• Work order
In the listing below, locate the line containing "[3]: functional-samples/cookbook.geolocation-popup" and the line containing "## Introdução ao". Output both of them and every line between, exactly as written, and nothing more.

-------

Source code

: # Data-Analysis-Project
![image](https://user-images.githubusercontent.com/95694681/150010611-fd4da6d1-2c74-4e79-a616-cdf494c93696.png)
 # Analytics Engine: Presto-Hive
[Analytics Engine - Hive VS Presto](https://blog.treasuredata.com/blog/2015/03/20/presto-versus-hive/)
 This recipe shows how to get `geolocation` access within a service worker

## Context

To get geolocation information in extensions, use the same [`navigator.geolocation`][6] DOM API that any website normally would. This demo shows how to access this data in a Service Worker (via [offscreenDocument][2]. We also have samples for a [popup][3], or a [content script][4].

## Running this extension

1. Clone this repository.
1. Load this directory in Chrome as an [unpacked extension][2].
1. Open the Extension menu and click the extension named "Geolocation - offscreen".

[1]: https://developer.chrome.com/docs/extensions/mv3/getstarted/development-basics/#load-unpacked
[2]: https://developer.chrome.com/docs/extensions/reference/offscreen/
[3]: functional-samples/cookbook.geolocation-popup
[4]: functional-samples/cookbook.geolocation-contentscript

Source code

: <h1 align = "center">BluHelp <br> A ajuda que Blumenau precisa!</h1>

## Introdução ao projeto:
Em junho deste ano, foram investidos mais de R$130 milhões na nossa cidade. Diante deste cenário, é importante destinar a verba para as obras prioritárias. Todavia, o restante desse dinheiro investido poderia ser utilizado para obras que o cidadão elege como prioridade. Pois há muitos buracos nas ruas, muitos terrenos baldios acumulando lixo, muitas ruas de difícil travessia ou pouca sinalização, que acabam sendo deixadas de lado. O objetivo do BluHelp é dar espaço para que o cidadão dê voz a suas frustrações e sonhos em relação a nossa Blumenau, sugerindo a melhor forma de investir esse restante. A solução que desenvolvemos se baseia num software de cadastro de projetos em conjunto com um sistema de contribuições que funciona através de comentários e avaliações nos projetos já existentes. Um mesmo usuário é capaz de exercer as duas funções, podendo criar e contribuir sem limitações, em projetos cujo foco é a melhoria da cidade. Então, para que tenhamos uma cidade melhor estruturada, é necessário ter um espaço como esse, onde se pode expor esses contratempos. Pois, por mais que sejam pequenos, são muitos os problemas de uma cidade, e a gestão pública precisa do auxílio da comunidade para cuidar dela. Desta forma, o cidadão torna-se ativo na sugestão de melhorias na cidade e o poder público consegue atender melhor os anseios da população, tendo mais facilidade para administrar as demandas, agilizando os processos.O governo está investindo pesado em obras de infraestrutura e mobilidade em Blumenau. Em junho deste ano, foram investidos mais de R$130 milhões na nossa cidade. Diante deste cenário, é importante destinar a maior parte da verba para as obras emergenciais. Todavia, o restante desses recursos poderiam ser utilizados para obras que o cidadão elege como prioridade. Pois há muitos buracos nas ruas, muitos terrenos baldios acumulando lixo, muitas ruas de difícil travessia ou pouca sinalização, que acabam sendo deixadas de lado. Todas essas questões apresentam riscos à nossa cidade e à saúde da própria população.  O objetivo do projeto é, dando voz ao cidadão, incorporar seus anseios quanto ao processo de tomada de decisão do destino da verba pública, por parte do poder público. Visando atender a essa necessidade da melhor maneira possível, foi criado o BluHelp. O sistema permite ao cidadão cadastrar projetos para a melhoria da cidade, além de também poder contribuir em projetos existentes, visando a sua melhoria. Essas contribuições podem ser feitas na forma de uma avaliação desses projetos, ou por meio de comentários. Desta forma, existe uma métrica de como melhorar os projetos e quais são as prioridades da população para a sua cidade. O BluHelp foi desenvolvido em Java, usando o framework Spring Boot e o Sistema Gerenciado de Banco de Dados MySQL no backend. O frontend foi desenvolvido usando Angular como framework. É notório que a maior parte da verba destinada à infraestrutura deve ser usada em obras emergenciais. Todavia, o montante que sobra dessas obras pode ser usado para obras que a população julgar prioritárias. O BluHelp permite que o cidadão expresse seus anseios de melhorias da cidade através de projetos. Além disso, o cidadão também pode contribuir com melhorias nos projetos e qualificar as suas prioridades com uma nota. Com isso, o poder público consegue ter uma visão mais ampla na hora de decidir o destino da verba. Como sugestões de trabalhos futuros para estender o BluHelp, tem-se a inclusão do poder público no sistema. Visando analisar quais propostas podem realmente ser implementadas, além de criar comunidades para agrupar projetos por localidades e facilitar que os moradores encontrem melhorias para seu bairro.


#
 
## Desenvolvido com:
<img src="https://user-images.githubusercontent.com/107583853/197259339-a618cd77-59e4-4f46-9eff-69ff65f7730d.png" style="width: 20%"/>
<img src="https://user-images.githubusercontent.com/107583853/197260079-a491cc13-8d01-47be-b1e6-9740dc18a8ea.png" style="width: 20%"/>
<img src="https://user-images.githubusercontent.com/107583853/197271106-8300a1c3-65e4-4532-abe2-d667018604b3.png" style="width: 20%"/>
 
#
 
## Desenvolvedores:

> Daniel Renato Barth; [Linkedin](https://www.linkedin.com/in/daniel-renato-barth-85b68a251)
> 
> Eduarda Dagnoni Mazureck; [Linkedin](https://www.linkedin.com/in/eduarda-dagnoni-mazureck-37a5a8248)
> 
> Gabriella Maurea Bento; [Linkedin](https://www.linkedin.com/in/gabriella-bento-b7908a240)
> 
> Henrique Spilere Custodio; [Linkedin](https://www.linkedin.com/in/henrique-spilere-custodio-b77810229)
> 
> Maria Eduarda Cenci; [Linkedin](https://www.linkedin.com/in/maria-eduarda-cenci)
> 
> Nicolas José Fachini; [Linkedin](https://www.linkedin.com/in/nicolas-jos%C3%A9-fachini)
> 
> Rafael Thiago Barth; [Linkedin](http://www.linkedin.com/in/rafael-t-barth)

-------

• Answer to this task
[3]: functional-samples/cookbook.geolocation-popup
[4]: functional-samples/cookbook.geolocation-contentscript

Source code

: <h1 align = "center">BluHelp <br> A ajuda que Blumenau precisa!</h1>

## Introdução ao projeto:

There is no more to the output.